Fox cubs rescued by volunteers during lockdown

Published by the Pirate FM News Team at 10:00am 2nd May 2020.

Although closed to the public, Feadon Wildlife Centre in Portreath, on the north Cornwall coast, has been busy during this time of confinement dealing with an influx of foxes in need of help. 

The latest rescue was a pair of fox cubs - a male and a female - who were found by a local farmer, crying outside their den.

Around two weeks old, it was apparent the cubs had been without food or milk for a few days, with their mother thought to have been frightened away by dogs.

The male cub was picked up and brought to Feadon Wildlife Centre but the other one went to ground.

Whilst volunteers was at the vets organising milk powder for the first cub, the second cub was captured, with both ending up together in the care of Feadon Wildlife Centre.

Part of the Landal Gwel an Mor resort, Feadon Wildlife Centre is a non-for-profit part of the business who are currently only open to NHS workers staying onsite.

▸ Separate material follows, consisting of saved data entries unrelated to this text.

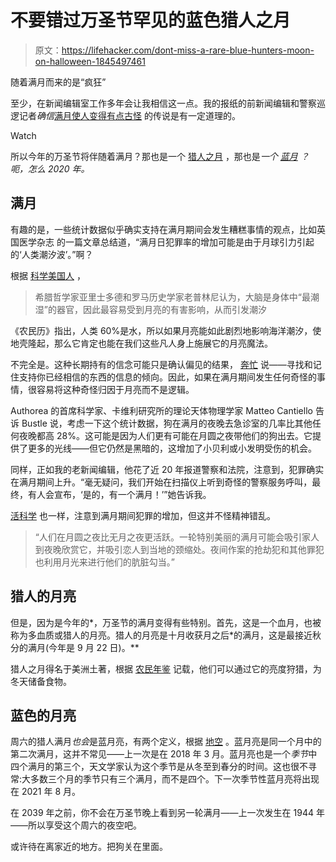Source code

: # 不要错过万圣节罕见的蓝色猎人之月

> 原文：<https://lifehacker.com/dont-miss-a-rare-blue-hunters-moon-on-halloween-1845497461>

随着满月而来的是“疯狂”

至少，在新闻编辑室工作多年会让我相信这一点。我的报纸的前新闻编辑和警察巡逻记者*确信*[满月使人变得有点古怪](https://www.accuweather.com/en/weather-news/do-full-moons-and-supermoons-really-influence-people-and-animals-2/433601) 的传说是有一定道理的。

Watch

所以今年的万圣节将伴随着满月？那也是一个 [猎人之月](https://en.wikipedia.org/wiki/Hunter%27s_Moon) ，那也是*一个 [蓝月](https://en.wikipedia.org/wiki/Blue_moon) ？呃，怎么 2020 年。* 

## 满月

有趣的是，一些统计数据似乎确实支持在满月期间会发生糟糕事情的观点，比如英国医学杂志 的一篇文章总结道，“满月日犯罪率的增加可能是由于月球引力引起的‘人类潮汐波’。”啊？

根据 [科学美国人](https://www.scientificamerican.com/article/lunacy-and-the-full-moon) ，

> 希腊哲学家亚里士多德和罗马历史学家老普林尼认为，大脑是身体中“最潮湿”的器官，因此最容易受到月亮的有害影响，从而引发潮汐

《农民历》指出，人类 60%是水，所以如果月亮能如此剧烈地影响海洋潮汐，使地壳隆起，那么它肯定也能在我们这些凡人身上施展它的月亮魔法。

不完全是。这种长期持有的信念可能只是确认偏见的结果， [奔忙](https://www.bustle.com/articles/194759-11-weird-things-that-happen-during-a-full-moon-according-to-science) 说——寻找和记住支持你已经相信的东西的信息的倾向。因此，如果在满月期间发生任何奇怪的事情，很容易将这种奇怪归因于月亮而不是逻辑。

Authorea 的首席科学家、卡维利研究所的理论天体物理学家 Matteo Cantiello 告诉 Bustle 说，考虑一下这个统计数据，狗在满月的夜晚去急诊室的几率比其他任何夜晚都高 28%。这可能是因为人们更有可能在月圆之夜带他们的狗出去。它提供了更多的光线——但它仍然是黑暗的，这增加了小贝利或小发明受伤的机会。

同样，正如我的老新闻编辑，他花了近 20 年报道警察和法院，注意到，犯罪确实在满月期间上升。“毫无疑问，我们开始在扫描仪上听到奇怪的警察服务呼叫，最终，有人会宣布，‘是的，有一个满月！’”她告诉我。

[活科学](https://www.livescience.com/1617-strange-happen-full-moon.html) 也一样，注意到满月期间犯罪的增加，但这并不怪精神错乱。

> “人们在月圆之夜比无月之夜更活跃。一轮特别美丽的满月可能会吸引家人到夜晚欣赏它，并吸引恋人到当地的颈缩处。夜间作案的抢劫犯和其他罪犯也利用月光来进行他们的肮脏勾当。”

## 猎人的月亮

但是，因为是今年的*，万圣节的满月变得有些特别。首先，这是一个血月，也被称为多血质或猎人的月亮。猎人的月亮是十月收获月之后*的满月，这是最接近秋分的满月(今年是 9 月 22 日)。** 

猎人之月得名于美洲土著，根据 [农民年鉴](https://www.farmersalmanac.com/full-moon-dates-and-times) 记载，他们可以通过它的亮度狩猎，为冬天储备食物。

## 蓝色的月亮

周六的猎人满月*也会*是蓝月亮，有两个定义，根据 [地空](https://earthsky.org/astronomy-essentials/when-is-the-next-blue-moon) 。蓝月亮是同一个月中的第二次满月，这并不常见——上一次是在 2018 年 3 月。蓝月亮也是一个*季节*中四个满月的第三个，天文学家认为这个季节是从冬至到春分的时间。这也很不寻常:大多数三个月的季节只有三个满月，而不是四个。下一次季节性蓝月亮将出现在 2021 年 8 月。

在 2039 年之前，你不会在万圣节晚上看到另一轮满月——上一次发生在 1944 年——所以享受这个周六的夜空吧。

或许待在离家近的地方。把狗关在里面。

However, the Feadon Wildlife Centre resident animals still need feeding, exercising, and nursing so the dedicated team of staff are now volunteering to continue their exceptional level of care for the animals round the clock.

Headed up by Gary Zammit, he is often the first call for people who discover animals in distress, which continues when the world is in lockdown, with the team recently being involved in a flurry of fox rescues - three missions in the last three months. 

With the young foxes needing feeding every three hours, day and night, Gary’s dedication has meant these cubs have a chance of survival and they are both now strong and thriving.

Due to the constant feeding to build them up to good health, and level of handling needed, they have now been imprinted on humans and unlikely to survive in the wild so the cubs will become residents at Feadon Wildlife Centre, joining the other foxes. 

Fox cubs portreath

OTHER RESCUES 

In March Feadon Wildlife Centre was contacted by a local vet who had taken a call from a concerned member of the public who had found an abandoned fox cub at the bottom of a steep sand dune.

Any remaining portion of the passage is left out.